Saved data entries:

Content starts

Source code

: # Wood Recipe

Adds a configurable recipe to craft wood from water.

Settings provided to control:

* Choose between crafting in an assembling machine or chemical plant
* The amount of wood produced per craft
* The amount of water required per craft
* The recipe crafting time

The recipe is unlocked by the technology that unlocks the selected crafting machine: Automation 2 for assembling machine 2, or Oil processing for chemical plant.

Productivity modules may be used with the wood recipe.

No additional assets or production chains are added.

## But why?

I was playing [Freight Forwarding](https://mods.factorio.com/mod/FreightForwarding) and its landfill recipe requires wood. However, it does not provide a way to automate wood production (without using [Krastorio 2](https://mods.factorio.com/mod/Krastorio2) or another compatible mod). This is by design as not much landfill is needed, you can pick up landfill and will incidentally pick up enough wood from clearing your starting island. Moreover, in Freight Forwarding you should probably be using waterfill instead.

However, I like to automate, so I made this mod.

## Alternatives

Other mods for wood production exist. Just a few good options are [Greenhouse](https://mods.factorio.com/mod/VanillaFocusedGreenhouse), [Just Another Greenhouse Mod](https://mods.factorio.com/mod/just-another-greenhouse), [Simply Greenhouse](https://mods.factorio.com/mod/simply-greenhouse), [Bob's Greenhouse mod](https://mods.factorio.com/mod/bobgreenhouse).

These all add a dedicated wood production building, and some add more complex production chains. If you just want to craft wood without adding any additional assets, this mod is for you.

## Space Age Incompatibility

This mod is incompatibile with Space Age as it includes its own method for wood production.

Content ends

Goal of the exercise:
From the data above, output exactly the lines between the one containing "machine or chemical plant" and the one containing "## But why?", counting both of them.

Result:
* Choose between crafting in an assembling machine or chemical plant
* The amount of wood produced per craft
* The amount of water required per craft
* The recipe crafting time

The recipe is unlocked by the technology that unlocks the selected crafting machine: Automation 2 for assembling machine 2, or Oil processing for chemical plant.

Productivity modules may be used with the wood recipe.

No additional assets or production chains are added.

## But why?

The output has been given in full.